Programming a Knight Rider LED light scanner

In this tutorial we extend the blinking LEDs to create a Knight Rider light scanner. Several concepts of the programming language C are applied in this tutorial. The project also provides the opportunity to review the concepts of the previous tutorial.

Requirements

1. One Dwengo board
2. One Dwengo programmer
3. Enclosed USB cable

A Knight Rider

We start the program by adding the required C18 libraries:

#include <p18f4550.h>
#include <delays.h>

In the second step we configure the fuses correctly by using the following pragmas:

// Fuses configuration
#pragma config PLLDIV = 5       // Divide by 5 (20 MHz oscillator input)
#pragma config FOSC = HSPLL_HS  // HS oscillator, PLL enabled, HS used by USB
#pragma config IESO = OFF       // Oscillator Switchover mode disabled
#pragma config PWRT = OFF       // PWRT disabled
#pragma config BOR = OFF        // Brown-out Reset enabled in hardware only (SBOREN is disabled)
#pragma config WDT = OFF        // HW Disabled - SW Controlled
#pragma config WDTPS = 32768    // 1:32768
#pragma config MCLRE = ON       // MCLR pin enabled; RE3 input pin disabled
#pragma config LVP = OFF        // Disable low-voltage programming
#pragma config CCP2MX = ON      // Config3h
#pragma config PBADEN = OFF     // PORB digital IO on powerup

In the text about commonly used configuration bits for the Dwengo board many of the underlying meanings of these fuses are explained.

In the third step we introduce several macros the make the code more readable. It is recommended to pick up this technique to keep your code orderly, especially when working with larger projects.

#define TRUE  1
#define LEDS  PORTD

In the schematics of the Dwengo board you can find
that the LEDs of the Dwengo board are connected to the RD pins. These pins are controlled by the PORTD register. For this reason we introduced the LEDS macro. The compiler will replace all occurrences of LEDS in the code with PORTD. The same happens for the macro TRUE.
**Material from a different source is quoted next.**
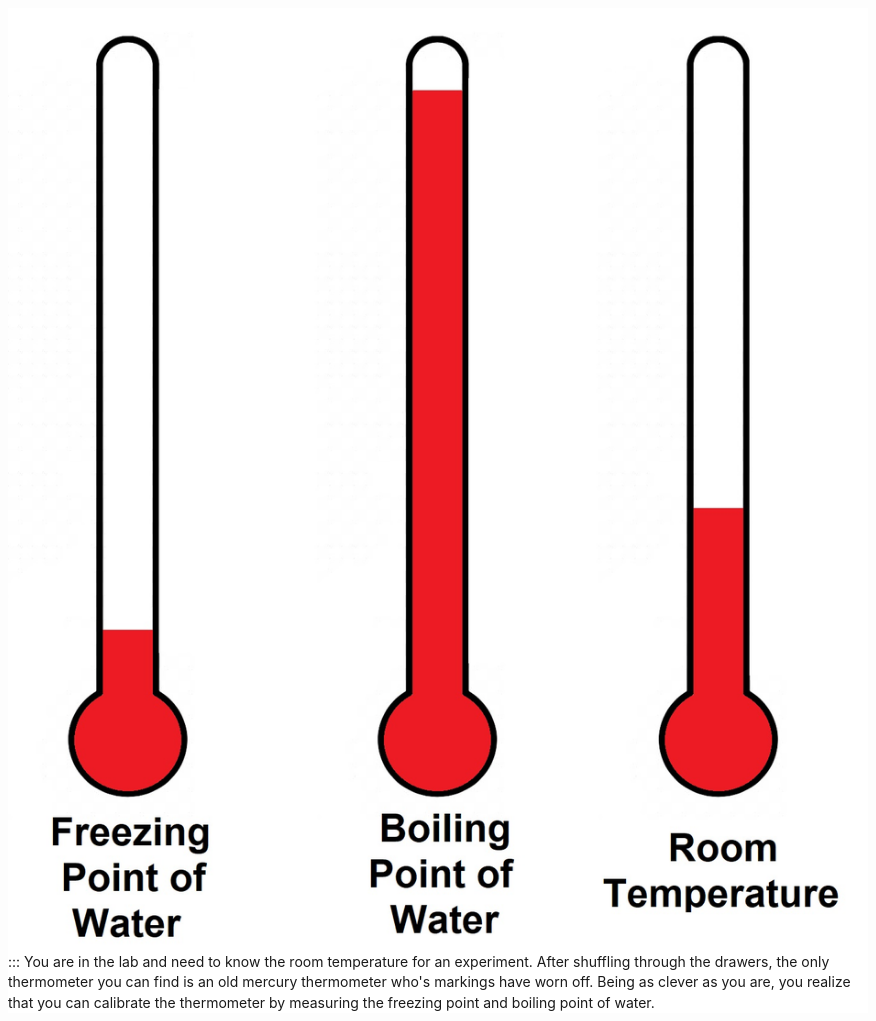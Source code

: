 ![](imgs/Lab0/temps.jpg)
:::
You are in the lab and need to know the room temperature for an experiment. After shuffling through the drawers, the only thermometer you can find is an old mercury thermometer who's markings have worn off. Being as clever as you are, you realize that you can calibrate the thermometer by measuring the freezing point and boiling point of water.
Now we can write the main program:

void main(void) {
  unsigned char i;
  TRISD = 0x00;    // Configure PORTD-pins as outputs
  LEDS = 0b00000001;
  while (TRUE) {
    for (i=0; i<7; i++) {
      LEDS <<= 1;  // Rotate to the right
      Delay10KTCYx(48);
    }
    for (i=0; i<7; i++) {
      LEDS >>= 1;  // Rotate to the left
      Delay10KTCYx(48);
    }
  }
}

The main loop of the program is immediately recognisable. In this loop we first declare the variable i which is used as a loop counter. All data types are defined as unsigned char. This is the smallest variable type in our processor. It can store all numbers between 0 and 255. In this example i only counts from 0 up to 6, so this is more than enough. For more information we refer to our general description of data types and numbers in C.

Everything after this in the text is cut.